L’endroit où les insurgés, à son appel, avaient arraché une feuille aux arbres pour s’en faire une verte cocarde qui serait, deux jours durant, un signe de ralliement, y gagnerait un nouveau nom, celui de « Palais-Égalité ».
Sous l’Empire, le Palais-Royal est devenu le palais des filles et le palais du jeu. On y a vu miser Joséphine de Beauharnais ; on y verra, après Waterloo, Blücher et les officiers alliés y perdre le tribut gagné sur le champ de bataille.
Quand commencent les Trois Glorieuses, Berlioz est en train de plancher à l’Institut pour le prix de Rome. Le 29 juillet 1830, enfin, il peut rejoindre la rue, « le pistolet au poing ». Comme il traverse la cour du Palais-Royal, un groupe de dix à douze jeunes gens y chante un hymne guerrier de sa composition ; il se joint à eux, incognito. La foule est si empressée que, pour ne pas étouffer, ils reculent pas à pas vers la galerie Colbert. Là, une mercière leur ouvre son premier étage, sous la rotonde vitrée. De la tribune de sa fenêtre, ils entonnent une Marseillaise qui tombe dans un silence recueilli. Berlioz se rappelle alors qu’il a adapté ce chant pour grand orchestre et double chœur ou plutôt pour un effectif, a-t-il écrit sur la partition, composé de « tout ce qui a une voix, un cœur et du sang dans les veines ». Il appelle la foule à reprendre avec eux.

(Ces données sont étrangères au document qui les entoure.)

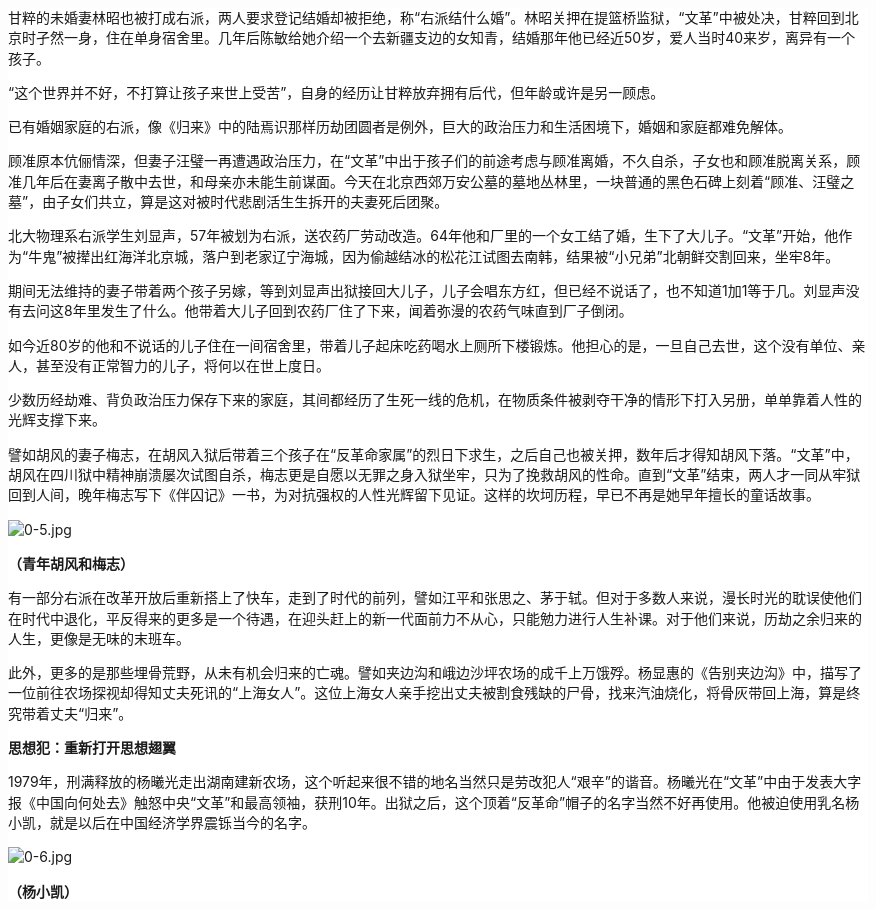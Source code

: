   甘粹的未婚妻林昭也被打成右派，两人要求登记结婚却被拒绝，称“右派结什么婚”。林昭关押在提篮桥监狱，“文革”中被处决，甘粹回到北京时孑然一身，住在单身宿舍里。几年后陈敏给她介绍一个去新疆支边的女知青，结婚那年他已经近50岁，爱人当时40来岁，离异有一个孩子。
 </p>
 <p>
  “这个世界并不好，不打算让孩子来世上受苦”，自身的经历让甘粹放弃拥有后代，但年龄或许是另一顾虑。
 </p>
 <p>
  已有婚姻家庭的右派，像《归来》中的陆焉识那样历劫团圆者是例外，巨大的政治压力和生活困境下，婚姻和家庭都难免解体。
 </p>
 <p>
  顾准原本伉俪情深，但妻子汪璧一再遭遇政治压力，在“文革”中出于孩子们的前途考虑与顾准离婚，不久自杀，子女也和顾准脱离关系，顾准几年后在妻离子散中去世，和母亲亦未能生前谋面。今天在北京西郊万安公墓的墓地丛林里，一块普通的黑色石碑上刻着“顾准、汪璧之墓”，由子女们共立，算是这对被时代悲剧活生生拆开的夫妻死后团聚。
 </p>
 <p>
  北大物理系右派学生刘显声，57年被划为右派，送农药厂劳动改造。64年他和厂里的一个女工结了婚，生下了大儿子。“文革”开始，他作为“牛鬼”被撵出红海洋北京城，落户到老家辽宁海城，因为偷越结冰的松花江试图去南韩，结果被“小兄弟”北朝鲜交割回来，坐牢8年。
 </p>
 <p>
  期间无法维持的妻子带着两个孩子另嫁，等到刘显声出狱接回大儿子，儿子会唱东方红，但已经不说话了，也不知道1加1等于几。刘显声没有去问这8年里发生了什么。他带着大儿子回到农药厂住了下来，闻着弥漫的农药气味直到厂子倒闭。
 </p>
 <p>
  如今近80岁的他和不说话的儿子住在一间宿舍里，带着儿子起床吃药喝水上厕所下楼锻炼。他担心的是，一旦自己去世，这个没有单位、亲人，甚至没有正常智力的儿子，将何以在世上度日。
 </p>
 <p>
  少数历经劫难、背负政治压力保存下来的家庭，其间都经历了生死一线的危机，在物质条件被剥夺干净的情形下打入另册，单单靠着人性的光辉支撑下来。
 </p>
 <p>
  譬如胡风的妻子梅志，在胡风入狱后带着三个孩子在“反革命家属”的烈日下求生，之后自己也被关押，数年后才得知胡风下落。“文革”中，胡风在四川狱中精神崩溃屡次试图自杀，梅志更是自愿以无罪之身入狱坐牢，只为了挽救胡风的性命。直到“文革”结束，两人才一同从牢狱回到人间，晚年梅志写下《伴囚记》一书，为对抗强权的人性光辉留下见证。这样的坎坷历程，早已不再是她早年擅长的童话故事。
 </p>
 <p>
  <img align="top" alt="0-5.jpg" border="0" height="550" src="http://mjlsh.usc.cuhk.edu.hk/medias/contents/2145/0-5.jpg" width="387"/>
 </p>
 <p>
  <strong>
   （青年胡风和梅志）
  </strong>
 </p>
 <p>
  有一部分右派在改革开放后重新搭上了快车，走到了时代的前列，譬如江平和张思之、茅于轼。但对于多数人来说，漫长时光的耽误使他们在时代中退化，平反得来的更多是一个待遇，在迎头赶上的新一代面前力不从心，只能勉力进行人生补课。对于他们来说，历劫之余归来的人生，更像是无味的末班车。
 </p>
 <p>
  此外，更多的是那些埋骨荒野，从未有机会归来的亡魂。譬如夹边沟和峨边沙坪农场的成千上万饿殍。杨显惠的《告别夹边沟》中，描写了一位前往农场探视却得知丈夫死讯的“上海女人”。这位上海女人亲手挖出丈夫被割食残缺的尸骨，找来汽油烧化，将骨灰带回上海，算是终究带着丈夫“归来”。
 </p>
 <p>
  <strong>
   思想犯：重新打开思想翅翼
  </strong>
 </p>
 <p>
  1979年，刑满释放的杨曦光走出湖南建新农场，这个听起来很不错的地名当然只是劳改犯人“艰辛”的谐音。杨曦光在“文革”中由于发表大字报《中国向何处去》触怒中央“文革”和最高领袖，获刑10年。出狱之后，这个顶着“反革命”帽子的名字当然不好再使用。他被迫使用乳名杨小凯，就是以后在中国经济学界震铄当今的名字。
 </p>
 <p>
  <img align="top" alt="0-6.jpg" border="0" height="457" src="http://mjlsh.usc.cuhk.edu.hk/medias/contents/2145/0-6.jpg" width="400"/>
 </p>
 <p>
  <strong>
   （杨小凯）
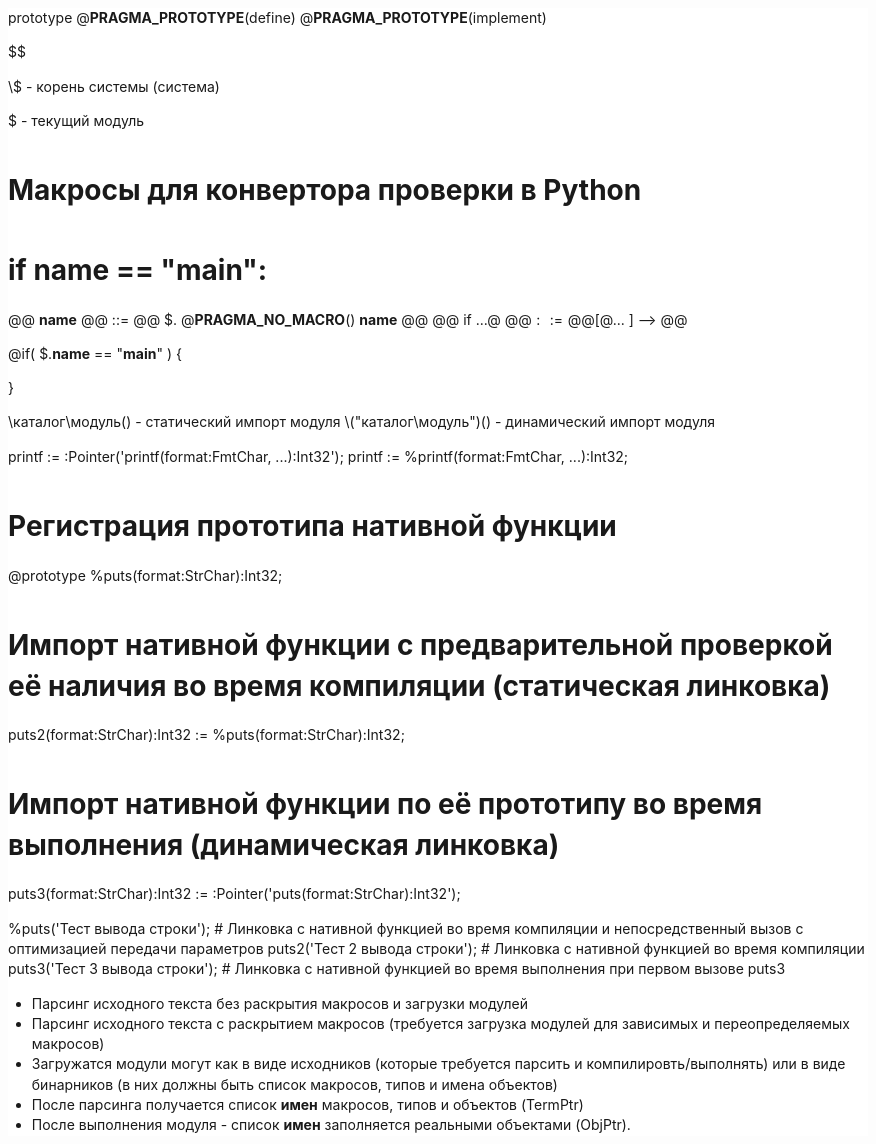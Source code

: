 prototype
@__PRAGMA_PROTOTYPE__(define)
@__PRAGMA_PROTOTYPE__(implement)

$$

\\$ - корень системы (система)

\$ - текущий модуль

# Макросы для конвертора проверки в Python
# if __name__ == "__main__": 

@@ __name__ @@ ::= @@   \$. @__PRAGMA_NO_MACRO__() __name__ @@
@@ if $... @\: @@ ::= @@ [ @$... ] -->  @@

@if( \$.__name__ == "__main__" ) {


}

\\каталог\модуль() - статический импорт модуля
\\("каталог\модуль")() - динамический импорт модуля


printf := :Pointer('printf(format:FmtChar, ...):Int32');
printf := %printf(format:FmtChar, ...):Int32;


# Регистрация прототипа нативной функции
@prototype
%puts(format:StrChar):Int32;

# Импорт нативной функции с предварительной проверкой её наличия во время компиляции (статическая линковка)
puts2(format:StrChar):Int32 := %puts(format:StrChar):Int32;
# Импорт нативной функции по её прототипу во время выполнения (динамическая линковка)
puts3(format:StrChar):Int32 := :Pointer('puts(format:StrChar):Int32');

%puts('Тест вывода строки'); # Линковка с нативной функцией во время компиляции и непосредственный вызов с оптимизацией передачи параметров
puts2('Тест 2 вывода строки'); # Линковка с нативной функцией во время компиляции
puts3('Тест 3 вывода строки'); # Линковка с нативной функцией во время выполнения при первом вызове puts3



- Парсинг исходного текста без раскрытия макросов и загрузки модулей
- Парсинг исходного текста с раскрытием макросов (требуется загрузка модулей для зависимых и переопределяемых макросов)
- Загружатся модули могут как в виде исходников (которые требуется парсить и компилировть/выполнять) 
или в виде бинарников (в них должны быть список макросов, типов и имена объектов)
- После парсинга получается список **имен** макросов, типов и объектов (TermPtr)
- После выполнения модуля - список **имен** заполняется реальными объектами (ObjPtr).
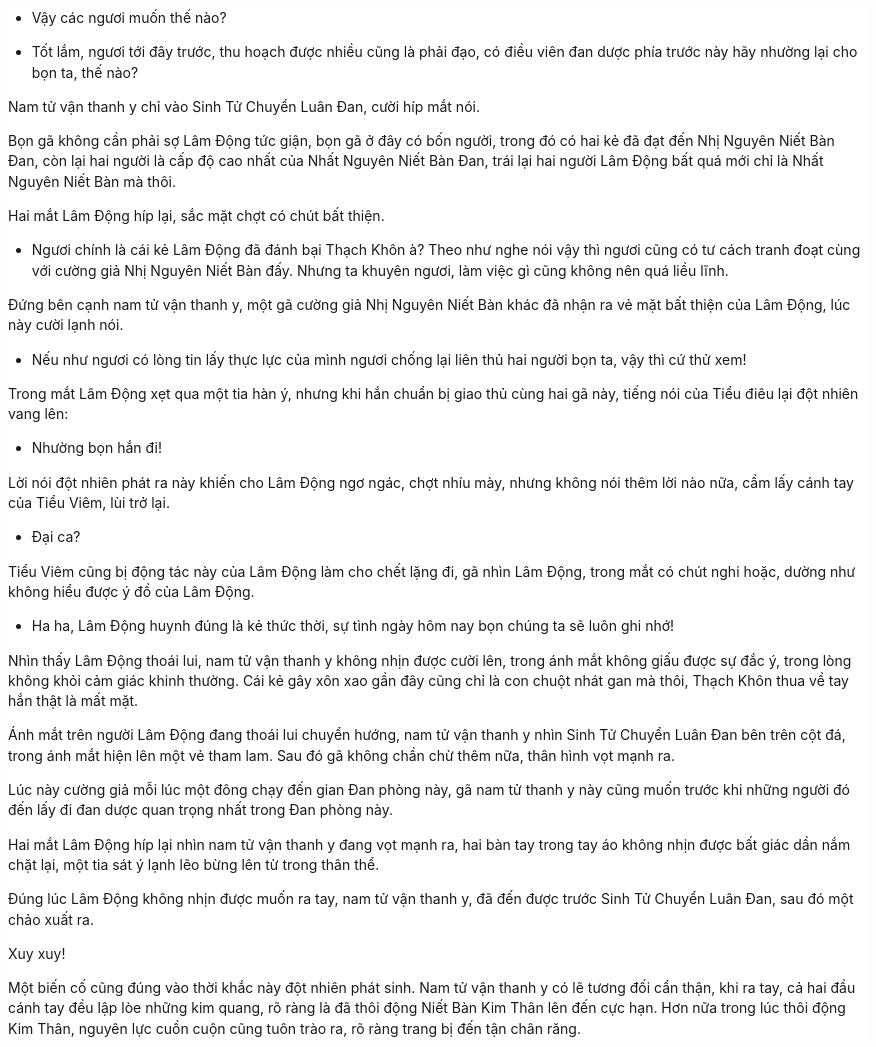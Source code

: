 - Vậy các ngươi muốn thế nào?

- Tốt lắm, ngươi tới đây trước, thu hoạch được nhiều cũng là phải đạo, có điều viên đan dược phía trước này hãy nhường lại cho bọn ta, thế nào?

Nam tử vận thanh y chỉ vào Sinh Tử Chuyển Luân Đan, cười híp mắt nói.

Bọn gã không cần phải sợ Lâm Động tức giận, bọn gã ở đây có bốn người, trong đó có hai kẻ đã đạt đến Nhị Nguyên Niết Bàn Đan, còn lại hai người là cấp độ cao nhất của Nhất Nguyên Niết Bàn Đan, trái lại hai người Lâm Động bất quá mới chỉ là Nhất Nguyên Niết Bàn mà thôi.

Hai mắt Lâm Động híp lại, sắc mặt chợt có chút bất thiện.

- Ngươi chính là cái kẻ Lâm Động đã đánh bại Thạch Khôn à? Theo như nghe nói vậy thì ngươi cũng có tư cách tranh đoạt cùng với cường giả Nhị Nguyên Niết Bàn đấy. Nhưng ta khuyên ngươi, làm việc gì cũng không nên quá liều lĩnh.

Đứng bên cạnh nam tử vận thanh y, một gã cường giả Nhị Nguyên Niết Bàn khác đã nhận ra vẻ mặt bất thiện của Lâm Động, lúc này cười lạnh nói.

- Nếu như ngươi có lòng tin lấy thực lực của mình ngươi chống lại liên thủ hai người bọn ta, vậy thì cứ thử xem!

Trong mắt Lâm Động xẹt qua một tia hàn ý, nhưng khi hắn chuẩn bị giao thủ cùng hai gã này, tiếng nói của Tiểu điêu lại đột nhiên vang lên:

- Nhường bọn hắn đi!

Lời nói đột nhiên phát ra này khiến cho Lâm Động ngơ ngác, chợt nhíu mày, nhưng không nói thêm lời nào nữa, cầm lấy cánh tay của Tiểu Viêm, lùi trở lại.

- Đại ca?

Tiểu Viêm cũng bị động tác này của Lâm Động làm cho chết lặng đi, gã nhìn Lâm Động, trong mắt có chút nghi hoặc, dường như không hiểu được ý đồ của Lâm Động.

- Ha ha, Lâm Động huynh đúng là kẻ thức thời, sự tình ngày hôm nay bọn chúng ta sẽ luôn ghi nhớ!

Nhìn thấy Lâm Động thoái lui, nam tử vận thanh y không nhịn được cười lên, trong ánh mắt không giấu được sự đắc ý, trong lòng không khỏi cảm giác khinh thường. Cái kẻ gây xôn xao gần đây cũng chỉ là con chuột nhát gan mà thôi, Thạch Khôn thua về tay hắn thật là mất mặt.

Ánh mắt trên người Lâm Động đang thoái lui chuyển hướng, nam tử vận thanh y nhìn Sinh Tử Chuyển Luân Đan bên trên cột đá, trong ánh mắt hiện lên một vẻ tham lam. Sau đó gã không chần chừ thêm nữa, thân hình vọt mạnh ra.

Lúc này cường giả mỗi lúc một đông chạy đến gian Đan phòng này, gã nam tử thanh y này cũng muốn trước khi những người đó đến lấy đi đan dược quan trọng nhất trong Đan phòng này.

Hai mắt Lâm Động híp lại nhìn nam tử vận thanh y đang vọt mạnh ra, hai bàn tay trong tay áo không nhịn được bất giác dần nắm chặt lại, một tia sát ý lạnh lẽo bừng lên từ trong thân thể.

Đúng lúc Lâm Động không nhịn được muốn ra tay, nam tử vận thanh y, đã đến được trước Sinh Tử Chuyển Luân Đan, sau đó một chảo xuất ra.

Xuy xuy!

Một biến cố cũng đúng vào thời khắc này đột nhiên phát sinh. Nam tử vận thanh y có lẽ tương đối cẩn thận, khi ra tay, cả hai đầu cánh tay đều lập lòe những kim quang, rõ ràng là đã thôi động Niết Bàn Kim Thân lên đến cực hạn. Hơn nữa trong lúc thôi động Kim Thân, nguyên lực cuồn cuộn cũng tuôn trào ra, rõ ràng trang bị đến tận chân răng.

Le théâtre bâti en 1790 pour le duc d'Orléans a été rouvert le 30 mai 1799; la Comédie française ne l'a plus quitté. Sa nouvelle façade sur la place Colette est de 1860-64. Après l'incendie de 1900, il y a eu les travaux de 1935, de 1974-76, de 1994; de 2 000 places à sa construction, la salle est passée à moins de 900 aujourd'hui.